La nuit dont on parle, et qui est l'image de la mort, peut résumer l'idée que Maupassant se fait du surnaturel. Pour l'auteur de "Bel-Ami", qui est très remonté contre Dieu, la mort est une sortie de secours pour cette humanité empétrée dans les épreuves et les misères de toutes sortes. Dans sa dernière histoire, nommée "L'Endormeuse", Maupassant institue une oeuvre de la mort volontaire, à travers un établissement qui, en plein Paris, pratique le suicide assisté. La mort, seule et certaine, écrit-il dans "Bel-ami", qui je le rappelle est un roman réaliste. Ainsi, Maupassant se noie dans la mélancolie dont il tire parti pour nous plonger de manière capricieuse et peut-être immature dans cette condition humaine et surtout bourgeoise, qu'il décrit avec cette hyprocrisie de classe où le solipsisme naturel de la bourgeoisie, n'a que faire, en vérité, de la misère humaine. Maupassant échappe à la vision de la condition humaine transcendée par le christianisme que le poète allemand Heinrich Heine releva dans ses lettres sur l'Allemagne après avoir constaté la propagation du matérialisme politique. Les masses, écrit Heinrich Heine, ont cessé de porter leur misère terrestre avec la patiente du christianisme.

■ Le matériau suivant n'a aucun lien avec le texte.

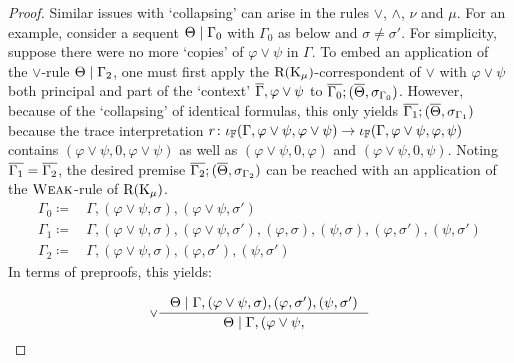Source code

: \begin{proof}
  Similar issues with `collapsing' can arise in the rules $\vee$, $\wedge$,
  $\nu$ and $\mu$.
  For an example, consider a sequent $\Theta \mid \Gamma_0$ with $\Gamma_0$ as below and $\sigma \neq
  \sigma'$. For simplicity, suppose there were no more `copies' of $\varphi \vee
  \psi$ in $\Gamma$. To embed an application of the $\vee$-rule $\Theta \mid \Gamma_2$,
  one must first apply the $\mathrm{R}(\mathrm{K}_\mu)$-correspondent of $\vee$ with $\varphi \vee
  \psi$ both principal and part of the `context' $\overline{\Gamma}, \varphi \vee \psi$ to
  $\overline{\Gamma_0} ; (\overline{\Theta}, \sigma_{\Gamma_0})$.
  However, because of the `collapsing' of identical formulas, this only yields
  $\overline{\Gamma_1} ; (\overline{\Theta}, \sigma_{\Gamma_1})$ because the trace
  interpretation $r \colon \iota_{\mathbb{F}}(\Gamma, \varphi \vee \psi, \varphi \vee \psi)
  \to \iota_{\mathbb{F}}(\Gamma, \varphi \vee \psi, \varphi, \psi)$ contains
  $(\varphi \vee \psi, 0, \varphi \vee \psi)$ as well as $(\varphi \vee \psi, 0,
  \varphi)$ and $(\varphi \vee \psi, 0, \psi)$. Noting $\overline{\Gamma_1} =
  \overline{\Gamma_2}$, the desired premise $\overline{\Gamma_2} ; (\overline{\Theta},
  \sigma_{\Gamma_2})$ can be reached with an application of the $\textsc{Weak}$-rule of $\mathrm{R}(\mathrm{K}_\mu)$.
  \begin{align*}
    \Gamma_0 \coloneq\,& \Gamma, (\varphi \vee \psi, \sigma), (\varphi \vee \psi, \sigma') \\
    \Gamma_1 \coloneq\,& \Gamma, (\varphi \vee \psi, \sigma), (\varphi \vee \psi, \sigma'), (\varphi, \sigma), (\psi, \sigma), (\varphi, \sigma'), (\psi, \sigma') \\
    \Gamma_2 \coloneq\,& \Gamma, (\varphi \vee \psi, \sigma), (\varphi, \sigma'), (\psi, \sigma')
  \end{align*}
  In terms of preproofs, this yields:
  \begin{lrbox}{\mypt}%
    \begin{varwidth}{\linewidth}
      \begin{comfproof}
        \LSC{\RWeak}
        \LSC{$\vee$}
      \end{comfproof}
    \end{varwidth}
  \end{lrbox}
  \[
    \inference[$\vee$]{\Theta \rsep \Gamma, (\varphi \vee \psi, \sigma),
      (\varphi, \sigma'), (\psi, \sigma')}{\Theta \rsep \Gamma, (\varphi \vee \psi,
}\]
\end{proof}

Guy de Maupassant ayant perdu la vertu d'espérance qui est une vertu surnaturelle infuse, écrit avec une si grande désillusion, qu'il vient grossir les rangs de ceux qui adhèrent déjà à cette nouvelle vision du monde qui fait de la croyance en Dieu une idée absurde et désuète. Maupassant est sévère, il dit de la providence, dans "L'Endormeuse", qu'elle ment, triche, vole, trompe les humains comme un simple député ses électeurs. C'est pourquoi, il traîne aux frontières du réel, un peu comme Edgar Allan Poe, et s'en va, avec son lecteur, rejoindre les morts pour y croiser l'espérance d'une autre vie, où, dit-il, Dieu serait juste enfin. On peut alors comprendre son affreuse incompréhension de la vie. Mais cet état d'anxiété, a ce quelque chose de baudelairien, qui fait de Maupassant le doigt déchiré d'un gant chrétien.